The first branch of the doctrine commonly applies where state and federal constitutional provisions are implicated. The application of the adequate and independent state ground doctrine in cases involving state procedural foreclosure is more troublesome. In such instances, failure to adhere to a state procedural rule is often deemed an adequate basis to avoid Supreme Court review of a federal constitutional claim. State procedural law is thus allowed to frustrate federal constitutional rights because of the decision to respect state procedural rules. The second major criticism of the adequate and independent state ground doctrine is that it contributes to inaccuracy and inconsistency in federal law because state courts' erroneous interpretations of federal law remain on the books as long as the judgment is supported by an adequate and independent state ground. The state court's rulings on federal law, however, arguably amount to no more than dicta because those rulings do not provide the basis for the judgment. The Supreme Court might promote uniformity by addressing constitutional claims even when a judgment is supported by adequate and independent state grounds. The ability of the Court, however, to promote uniformity effectively is questionable in our large nation. In any event, uniformity may not always be desirable. The constitutional dialogue may be advanced by a multiplicity of pronouncements from state and federal courts on federal constitutional law.

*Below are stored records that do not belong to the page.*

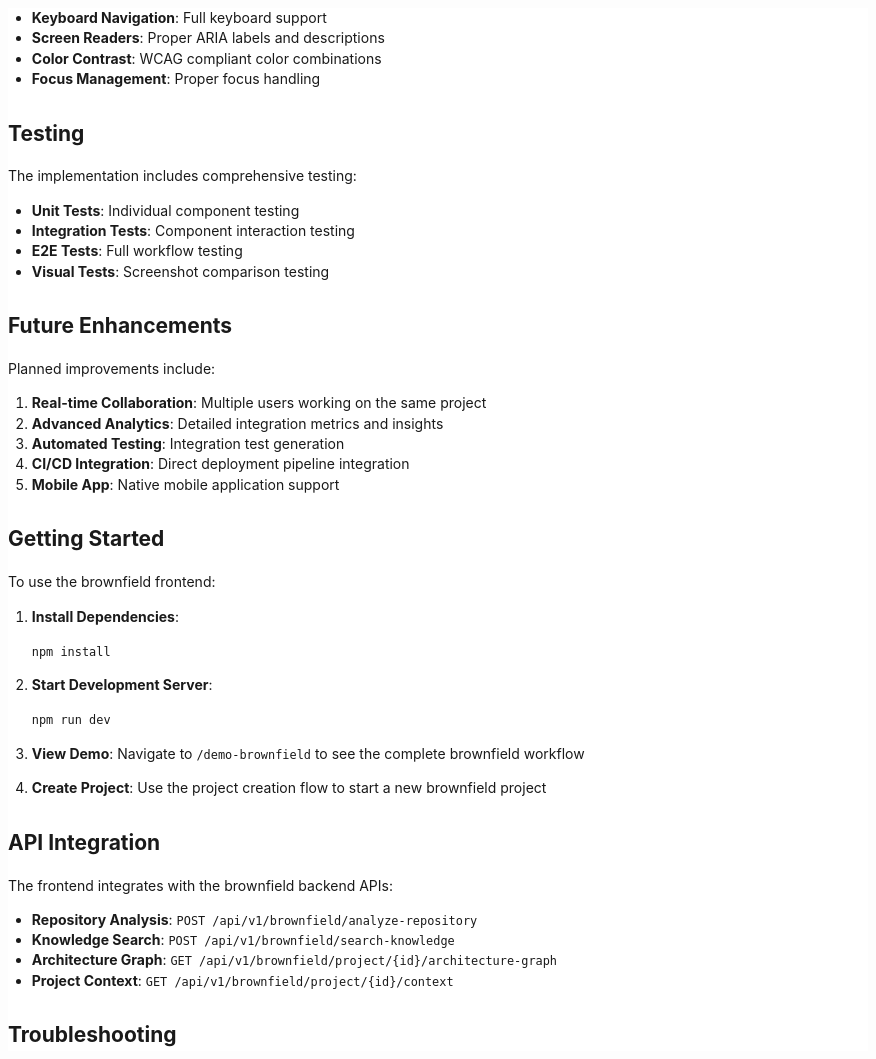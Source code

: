 - **Keyboard Navigation**: Full keyboard support
- **Screen Readers**: Proper ARIA labels and descriptions
- **Color Contrast**: WCAG compliant color combinations
- **Focus Management**: Proper focus handling

## Testing

The implementation includes comprehensive testing:

- **Unit Tests**: Individual component testing
- **Integration Tests**: Component interaction testing
- **E2E Tests**: Full workflow testing
- **Visual Tests**: Screenshot comparison testing

## Future Enhancements

Planned improvements include:

1. **Real-time Collaboration**: Multiple users working on the same project
2. **Advanced Analytics**: Detailed integration metrics and insights
3. **Automated Testing**: Integration test generation
4. **CI/CD Integration**: Direct deployment pipeline integration
5. **Mobile App**: Native mobile application support

## Getting Started

To use the brownfield frontend:

1. **Install Dependencies**:
   ```bash
   npm install
   ```

2. **Start Development Server**:
   ```bash
   npm run dev
   ```

3. **View Demo**:
   Navigate to `/demo-brownfield` to see the complete brownfield workflow

4. **Create Project**:
   Use the project creation flow to start a new brownfield project

## API Integration

The frontend integrates with the brownfield backend APIs:

- **Repository Analysis**: `POST /api/v1/brownfield/analyze-repository`
- **Knowledge Search**: `POST /api/v1/brownfield/search-knowledge`
- **Architecture Graph**: `GET /api/v1/brownfield/project/{id}/architecture-graph`
- **Project Context**: `GET /api/v1/brownfield/project/{id}/context`

## Troubleshooting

Like Pullman abstention, the adequate and independent state ground doctrine may disrupt and delay the vindication of federal rights, and make litigation of federal rights less efficient because of prolonged state proceedings and federal review. These concerns are less troubling in this context because the litigation begins in state court. Either that choice is voluntary and litigants could avoid the adequate and independent state ground doctrine by going to federal court initially, or that initial choice is restricted by congressional jurisdictional allocations and deference to state law in particular areas. Congress can alter such allocations in light of restrictions imposed by the adequate and independent state ground doctrine.

Because the Supreme Court may ultimately review state decisions denying relief under the federal Constitution based on parallel state constitutional grounds, the first branch of the doctrine is a more easily justified application of the last resort rule.